ASSIGNED TASK =
From the first line of the entries through the line containing "on opposite sides.", output everything exactly except the pictures.
[[ INFORMATION open ]]
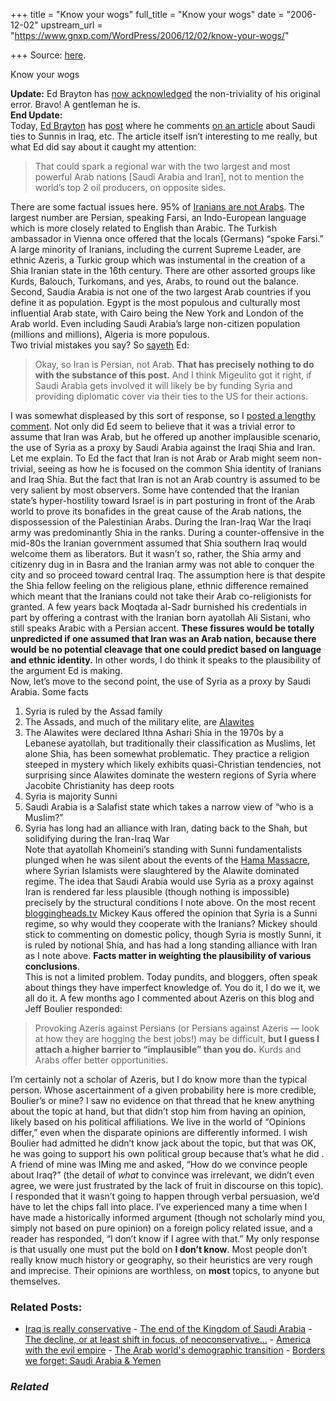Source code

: +++
title = "Know your wogs"
full_title = "Know your wogs"
date = "2006-12-02"
upstream_url = "https://www.gnxp.com/WordPress/2006/12/02/know-your-wogs/"

+++
Source: [here](https://www.gnxp.com/WordPress/2006/12/02/know-your-wogs/).

Know your wogs

**Update:** Ed Brayton has [now acknowledged](http://scienceblogs.com/dispatches/2006/12/this_could_be_very_ugly.php#comment-278994) the non-triviality of his original error. Bravo! A gentleman he is.  
**End Update:**  
Today, [Ed Brayton](http://scienceblogs.com/dispatches/2006/12/this_could_be_very_ugly.php) has [post](http://scienceblogs.com/dispatches/2006/12/this_could_be_very_ugly.php) where he comments [on an article](http://www.washingtonpost.com/wp-dyn/content/article/2006/11/28/AR2006112801277.html) about Saudi ties to Sunnis in Iraq, etc. The article itself isn’t interesting to me really, but what Ed did say about it caught my attention:

> That could spark a regional war with the two largest and most powerful Arab nations \[Saudi Arabia and Iran\], not to mention the world’s top 2 oil producers, on opposite sides.

There are some factual issues here. 95% of [Iranians are not Arabs](https://www.gnxp.com/MT2/archives/001401.html). The largest number are Persian, speaking Farsi, an Indo-European language which is more closely related to English than Arabic. The Turkish ambassador in Vienna once offered that the locals (Germans) “spoke Farsi.” A large minority of Iranians, including the current Supreme Leader, are ethnic Azeris, a Turkic group which was instumental in the creation of a Shia Iranian state in the 16th century. There are other assorted groups like Kurds, Balouch, Turkomans, and yes, Arabs, to round out the balance. Second, Saudia Arabia is not one of the two largest Arab countries if you define it as population. Egypt is the most populous and culturally most influential Arab state, with Cairo being the New York and London of the Arab world. Even including Saudi Arabia’s large non-citizen population (millions and millions), Algeria is more populous.  
Two trivial mistakes you say? So [sayeth](http://scienceblogs.com/dispatches/2006/12/this_could_be_very_ugly.php#comment-278277) Ed:

> Okay, so Iran is Persian, not Arab. **That has precisely nothing to do with the substance of this post.** And I think Migeulito got it right, if Saudi Arabia gets involved it will likely be by funding Syria and providing diplomatic cover via their ties to the US for their actions.

  
I was somewhat displeased by this sort of response, so I [posted a lengthy comment](http://scienceblogs.com/dispatches/2006/12/this_could_be_very_ugly.php#comment-278711). Not only did Ed seem to believe that it was a trivial error to assume that Iran was Arab, but he offered up another implausible scenario, the use of Syria as a proxy by Saudi Arabia against the Iraqi Shia and Iran.  
Let me explain. To Ed the fact that Iran is not Arab or Arab might seem non-trivial, seeing as how he is focused on the common Shia identity of Iranians and Iraq Shia. But the fact that Iran is not an Arab country is assumed to be very salient by most observers. Some have contended that the Iranian state’s hyper-hostility toward Israel is in part posturing in front of the Arab world to prove its bonafides in the great cause of the Arab nations, the dispossession of the Palestinian Arabs. During the Iran-Iraq War the Iraqi army was predominantly Shia in the ranks. During a counter-offensive in the mid-80s the Iranian government assumed that Shia southern Iraq would welcome them as liberators. But it wasn’t so, rather, the Shia army and citizenry dug in in Basra and the Iranian army was not able to conquer the city and so proceed toward central Iraq. The assumption here is that despite the Shia fellow feeling on the religious plane, ethnic difference remained which meant that the Iranians could not take their Arab co-religionists for granted. A few years back Moqtada al-Sadr burnished his credentials in part by offering a contrast with the Iranian born ayatollah Ali Sistani, who still speaks Arabic with a Persian accent. **These fissures would be totally unpredicted if one assumed that Iran was an Arab nation, because there would be no potential cleavage that one could predict based on language and ethnic identity.** In other words, I do think it speaks to the plausibility of the argument Ed is making.  
Now, let’s move to the second point, the use of Syria as a proxy by Saudi Arabia. Some facts  
1) Syria is ruled by the Assad family  
2) The Assads, and much of the military elite, are [Alawites](https://www.gnxp.com/blog/2005/07/deepest-syria.php)  
3) The Alawites were declared Ithna Ashari Shia in the 1970s by a Lebanese ayatollah, but traditionally their classification as Muslims, let alone Shia, has been somewhat problematic. They practice a religion steeped in mystery which likely exhibits quasi-Christian tendencies, not surprising since Alawites dominate the western regions of Syria where Jacobite Christianity has deep roots  
4) Syria is majority Sunni  
5) Saudi Arabia is a Salafist state which takes a narrow view of “who is a Muslim?”  
6) Syria has long had an alliance with Iran, dating back to the Shah, but solidifying during the Iran-Iraq War  
Note that ayatollah Khomeini’s standing with Sunni fundamentalists plunged when he was silent about the events of the [Hama Massacre](https://en.wikipedia.org/wiki/Hama_Massacre), where Syrian Islamists were slaughtered by the Alawite dominated regime. The idea that Saudi Arabia would use Syria as a proxy against Iran is rendered far less plausible (though nothing is impossible) precisely by the structural conditions I note above. On the most recent [bloggingheads.tv](http://bloggingheads.tv/) Mickey Kaus offered the opinion that Syria is a Sunni regime, so why would they cooperate with the Iranians? Mickey should stick to commenting on domestic policy, though Syria is mostly Sunni, it is ruled by notional Shia, and has had a long standing alliance with Iran as I note above. **Facts matter in weighting the plausibility of various conclusions**.  
This is not a limited problem. Today pundits, and bloggers, often speak about things they have imperfect knowledge of. You do it, I do we it, we all do it. A few months ago I commented about Azeris on this blog and Jeff Boulier responded:

> Provoking Azeris against Persians (or Persians against Azeris — look at how they are hogging the best jobs!) may be difficult, **but I guess I attach a higher barrier to “implausible” than you do.** Kurds and Arabs offer better opportunities.

I’m certainly not a scholar of Azeris, but I do know more than the typical person. Whose ascertainment of a given probability here is more credible, Boulier’s or mine? I saw no evidence on that thread that he knew anything about the topic at hand, but that didn’t stop him from having an opinion, likely based on his political affiliations. We live in the world of “Opinions differ,” even when the disparate opinions are differently informed. I wish Boulier had admitted he didn’t know jack about the topic, but that was OK, he was going to support his own political group because that’s what he did . A friend of mine was IMing me and asked, “How do we convince people about Iraq?” (the detail of *what* to convince was irrelevant, we didn’t even agree, we were just frustrated by the lack of fruit in discourse on this topic). I responded that it wasn’t going to happen through verbal persuasion, we’d have to let the chips fall into place. I’ve experienced many a time when I have made a historically informed argument (though not scholarly mind you, simply not based on pure opinion) on a foreign policy related issue, and a reader has responded, “I don’t know if I agree with that.” My only response is that usually one must put the bold on **I don’t know**. Most people don’t really know much history or geography, so their heuristics are very rough and imprecise. Their opinions are worthless, on **most** topics, to anyone but themselves.

### Related Posts:

- [Iraq is really
  conservative](https://www.gnxp.com/WordPress/2009/06/08/iraq-is-really-conservative/) - [The end of the Kingdom of Saudi
  Arabia](https://www.gnxp.com/WordPress/2017/11/06/the-end-of-the-kingdom-of-saudi-arabia/) - [The decline, or at least shift in focus, of
  neoconservative…](https://www.gnxp.com/WordPress/2009/02/08/the-decline-or-at-least-shift-in-focus-of-neoconservative-foreign-policy/) - [America with the evil
  empire](https://www.gnxp.com/WordPress/2017/05/22/america-with-the-evil-empire/) - [The Arab world's demographic
  transition](https://www.gnxp.com/WordPress/2011/11/01/the-arab-worlds-demographic-transition/) - [Borders we forget: Saudi Arabia &
  Yemen](https://www.gnxp.com/WordPress/2010/10/21/borders-we-forget-saudi-arabia-yemen/)

### *Related*

[](https://www.addtoany.com/add_to/facebook?linkurl=https%3A%2F%2Fwww.gnxp.com%2FWordPress%2F2006%2F12%2F02%2Fknow-your-wogs%2F&linkname=Know%20your%20wogs "Facebook")[](https://www.addtoany.com/add_to/twitter?linkurl=https%3A%2F%2Fwww.gnxp.com%2FWordPress%2F2006%2F12%2F02%2Fknow-your-wogs%2F&linkname=Know%20your%20wogs "Twitter")[](https://www.addtoany.com/add_to/email?linkurl=https%3A%2F%2Fwww.gnxp.com%2FWordPress%2F2006%2F12%2F02%2Fknow-your-wogs%2F&linkname=Know%20your%20wogs "Email")[](https://www.addtoany.com/share)
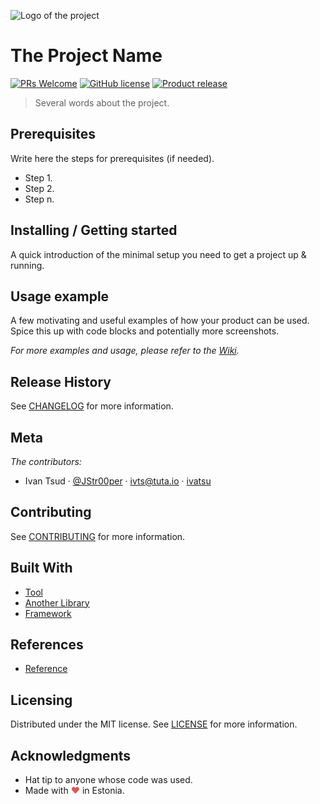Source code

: ![Logo of the project](https://picsum.photos/900/300)

# The Project Name

[![PRs Welcome](https://img.shields.io/badge/PRs-welcome-brightgreen.svg?style=flat-square)](http://makeapullrequest.com) [![GitHub license](https://img.shields.io/badge/license-MIT-blue.svg?style=flat-square)](LICENSE) [![Product release](https://img.shields.io/badge/release-0.0.1-orange.svg?style=flat-square)](CHANGELOG.md)

> Several words about the project.

## Prerequisites

Write here the steps for prerequisites (if needed).

- Step 1.
- Step 2.
- Step n.

## Installing / Getting started

A quick introduction of the minimal setup you need to get a project up & running.

## Usage example

A few motivating and useful examples of how your product can be used. Spice this up with code blocks and potentially more screenshots.

_For more examples and usage, please refer to the [Wiki](https://github.com/you/your-project/wiki)._

## Release History

See [CHANGELOG](CHANGELOG.md) for more information.

## Meta

_The contributors:_

- Ivan Tsud &middot; [@JStr00per](https://twitter.com/JStr00per) &middot; ivts@tuta.io &middot; [ivatsu](https://github.com/ivatsu)

## Contributing

See [CONTRIBUTING](CONTRIBUTING.md) for more information.

## Built With

- [Tool](https://tool.org)
- [Another Library](https://library.js.org)
- [Framework](https://framework.com)

## References

- [Reference](https://yourreference.com)

## Licensing

Distributed under the MIT license. See [LICENSE](LICENSE.md) for more information.

## Acknowledgments

- Hat tip to anyone whose code was used.
- Made with <span style="color: #e25555;">&#9829;</span> in Estonia.
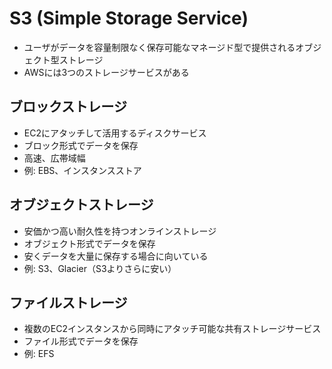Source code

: # S3 (Simple Storage Service)

- ユーザがデータを容量制限なく保存可能なマネージド型で提供されるオブジェクト型ストレージ
- AWSには3つのストレージサービスがある

## ブロックストレージ

- EC2にアタッチして活用するディスクサービス
- ブロック形式でデータを保存
- 高速、広帯域幅
- 例: EBS、インスタンスストア

## オブジェクトストレージ

- 安価かつ高い耐久性を持つオンラインストレージ
- オブジェクト形式でデータを保存
- 安くデータを大量に保存する場合に向いている
- 例: S3、Glacier（S3よりさらに安い）

## ファイルストレージ

- 複数のEC2インスタンスから同時にアタッチ可能な共有ストレージサービス
- ファイル形式でデータを保存
- 例: EFS
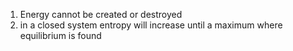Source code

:1. Energy cannot be created or destroyed
2. in a closed system entropy will increase until a maximum where equilibrium is found
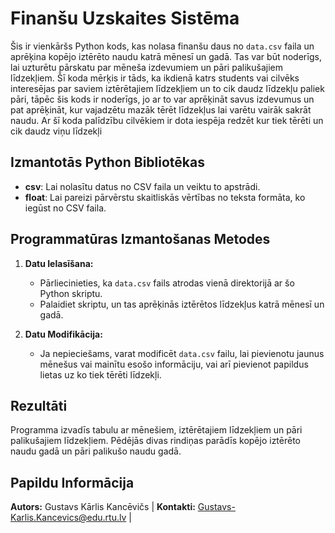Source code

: # Finanšu Uzskaites Sistēma

Šis ir vienkāršs Python kods, kas nolasa finanšu daus no `data.csv` faila un aprēķina kopējo iztērēto naudu katrā mēnesī un gadā. Tas var būt noderīgs, lai uzturētu pārskatu par mēneša izdevumiem un pāri palikušajiem līdzekļiem. Šī koda mērķis ir tāds, ka ikdienā katrs students vai cilvēks interesējas par saviem iztērētajiem līdzekļiem un to cik daudz līdzekļu paliek pāri, tāpēc šis kods ir noderīgs, jo ar to var aprēķināt savus izdevumus un pat aprēķināt, kur vajadzētu mazāk tērēt līdzekļus lai varētu vairāk sakrāt naudu. Ar šī koda palīdzību cilvēkiem ir dota iespēja redzēt kur tiek tērēti un cik daudz viņu līdzekļi

## Izmantotās Python Bibliotēkas

- **csv**: Lai nolasītu datus no CSV faila un veiktu to apstrādi.
- **float**: Lai pareizi pārvērstu skaitliskās vērtības no teksta formāta, ko iegūst no CSV faila.

## Programmatūras Izmantošanas Metodes

1. **Datu Ielasīšana:**
   - Pārliecinieties, ka `data.csv` fails atrodas vienā direktorijā ar šo Python skriptu.
   - Palaidiet skriptu, un tas aprēķinās iztērētos līdzekļus katrā mēnesī un gadā.

2. **Datu Modifikācija:**
   - Ja nepieciešams, varat modificēt `data.csv` failu, lai pievienotu jaunus mēnešus vai mainītu esošo informāciju, vai arī pievienot papildus lietas uz ko tiek tērēti līdzekļi.

## Rezultāti

Programma izvadīs tabulu ar mēnešiem, iztērētajiem līdzekļiem un pāri palikušajiem līdzekļiem. Pēdējās divas rindiņas parādīs kopējo iztērēto naudu gadā un pāri palikušo naudu gadā.

## Papildu Informācija


**Autors:** Gustavs Kārlis Kancēvičs | **Kontakti:** Gustavs-Karlis.Kancevics@edu.rtu.lv | 
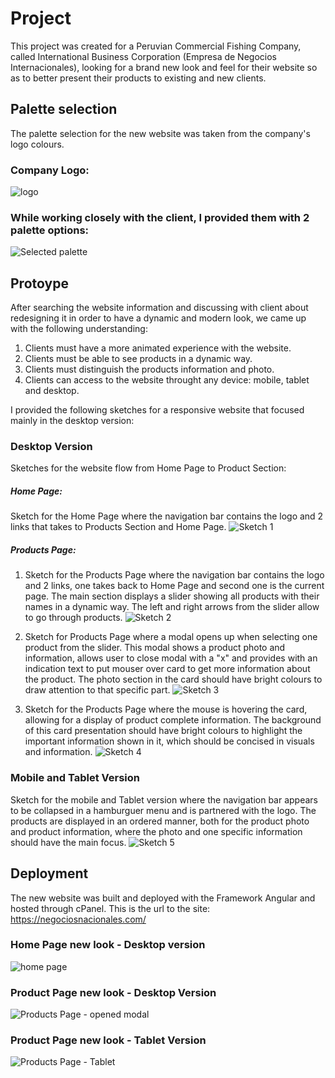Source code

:# Project

This project was created for a Peruvian Commercial Fishing Company, called International Business Corporation (Empresa de Negocios Internacionales), looking for a brand new look and feel for their website so as to better present their products to existing and new clients.

## Palette selection

The palette selection for the new website was taken from the company's logo colours.

### Company Logo:
![logo](https://user-images.githubusercontent.com/32282183/90994386-dae1bb00-e5fb-11ea-99e2-aa5a286d5649.PNG)

### While working closely with the client, I provided them with 2 palette options:
![Selected palette](https://user-images.githubusercontent.com/32282183/90994197-5e4edc80-e5fb-11ea-98a9-231bfdd0fda8.jpg)

## Protoype

After searching the website information and discussing with client about redesigning it in order to have a dynamic and modern look, we came up with the following understanding:

1. Clients must have a more animated experience with the website.
2. Clients must be able to see products in a dynamic way.
3. Clients must distinguish the products information and photo.
4. Clients can access to the website throught any device: mobile, tablet and desktop. 

I provided the following sketches for a responsive website that focused mainly in the desktop version:

### Desktop Version

Sketches for the website flow from Home Page to Product Section:

##### Home Page:

Sketch for the Home Page where the navigation bar contains the logo and 2 links that takes to Products Section and Home Page.
![Sketch 1](https://user-images.githubusercontent.com/32282183/90994100-e8e30c00-e5fa-11ea-9348-9597d6827489.jpg)

##### Products Page:

1. Sketch for the Products Page where the navigation bar contains the logo and 2 links, one takes back to Home Page and second one is the current page. The main section displays a slider showing all products with their names in a dynamic way. The left and right arrows from the slider allow to go through products.
![Sketch 2](https://user-images.githubusercontent.com/32282183/90994185-55f6a180-e5fb-11ea-9676-484e02632d89.jpg)

2. Sketch for Products Page where a modal opens up when selecting one product from the slider. This modal shows a product photo and information, allows user to close modal with a "x" and provides with an indication text to put mouser over card to get more information about the product. The photo section in the card should have bright colours to draw attention to that specific part.
![Sketch 3](https://user-images.githubusercontent.com/32282183/90994189-5858fb80-e5fb-11ea-87b0-a223a409d029.jpg)

3. Sketch for the Products Page where the mouse is hovering the card, allowing for a display of product complete information. The background of this card presentation should have bright colours to highlight the important information shown in it, which should be concised in visuals and information.
![Sketch 4](https://user-images.githubusercontent.com/32282183/90994192-598a2880-e5fb-11ea-8a52-605752e5293c.jpg)

### Mobile and Tablet Version

Sketch for the mobile and Tablet version where the navigation bar appears to be collapsed in a hamburguer menu and is partnered with the logo. The products are displayed in an ordered manner, both for the product photo and product information, where the photo and one specific information should have the main focus.
![Sketch 5](https://user-images.githubusercontent.com/32282183/90994195-5abb5580-e5fb-11ea-80af-22fe105d75db.jpg)

## Deployment

The new website was built and deployed with the Framework Angular and hosted through cPanel. This is the url to the site: https://negociosnacionales.com/

### Home Page new look - Desktop version
![home page](https://user-images.githubusercontent.com/32282183/90997752-bb4f9000-e605-11ea-990a-f5d80d46653f.png)

### Product Page new look - Desktop Version
![Products Page - opened modal](https://user-images.githubusercontent.com/32282183/90997806-e0440300-e605-11ea-932b-d10499558bc7.JPG)

### Product Page new look - Tablet Version
![Products Page - Tablet](https://user-images.githubusercontent.com/32282183/90997757-be4a8080-e605-11ea-8f0d-0934c359d4e0.png)
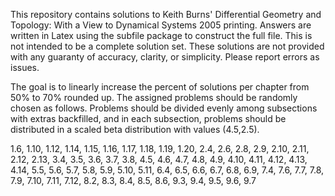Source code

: This repository contains solutions to Keith Burns' Differential Geometry and Topology: With a View to Dynamical Systems 2005 printing. Answers are written in Latex using the subfile package to construct the full file. This is not intended to be a complete solution set. These solutions are not provided with any guaranty of accuracy, clarity, or simplicity. Please report errors as issues.

The goal is to linearly increase the percent of solutions per chapter from 50% to 70% rounded up. The assigned problems should be randomly chosen as follows. Problems should be divided evenly among subsections with extras backfilled, and in each subsection, problems should be distributed in a scaled beta distribution with values (4.5,2.5).

1.6, 1.10, 1.12, 1.14, 1.15, 1.16, 1.17, 1.18, 1.19, 1.20, 2.4, 2.6, 2.8, 2.9, 2.10, 2.11, 2.12, 2.13, 3.4, 3.5, 3.6, 3.7, 3.8, 4.5, 4.6, 4.7, 4.8, 4.9, 4.10, 4.11, 4.12, 4.13, 4.14, 5.5, 5.6, 5.7, 5.8, 5.9, 5.10, 5.11, 6.4, 6.5, 6.6, 6.7, 6.8, 6.9, 7.4, 7.6, 7.7, 7.8, 7.9, 7.10, 7.11, 7.12, 8.2, 8.3, 8.4, 8.5, 8.6, 9.3, 9.4, 9.5, 9.6, 9.7

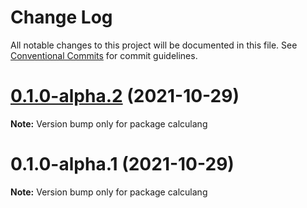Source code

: # Change Log

All notable changes to this project will be documented in this file.
See [Conventional Commits](https://conventionalcommits.org) for commit guidelines.

# [0.1.0-alpha.2](https://github.com/calculang/calculang/compare/v0.1.0-alpha.1...v0.1.0-alpha.2) (2021-10-29)

**Note:** Version bump only for package calculang





# 0.1.0-alpha.1 (2021-10-29)

**Note:** Version bump only for package calculang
[[ INFORMATION closed ]]
TASK OUTPUT =
Source code

: +++
title = "Know your wogs"
full_title = "Know your wogs"
date = "2006-12-02"
upstream_url = "https://www.gnxp.com/WordPress/2006/12/02/know-your-wogs/"

+++
Source: [here](https://www.gnxp.com/WordPress/2006/12/02/know-your-wogs/).

Know your wogs

**Update:** Ed Brayton has [now acknowledged](http://scienceblogs.com/dispatches/2006/12/this_could_be_very_ugly.php#comment-278994) the non-triviality of his original error. Bravo! A gentleman he is.  
**End Update:**  
Today, [Ed Brayton](http://scienceblogs.com/dispatches/2006/12/this_could_be_very_ugly.php) has [post](http://scienceblogs.com/dispatches/2006/12/this_could_be_very_ugly.php) where he comments [on an article](http://www.washingtonpost.com/wp-dyn/content/article/2006/11/28/AR2006112801277.html) about Saudi ties to Sunnis in Iraq, etc. The article itself isn’t interesting to me really, but what Ed did say about it caught my attention:

> That could spark a regional war with the two largest and most powerful Arab nations \[Saudi Arabia and Iran\], not to mention the world’s top 2 oil producers, on opposite sides.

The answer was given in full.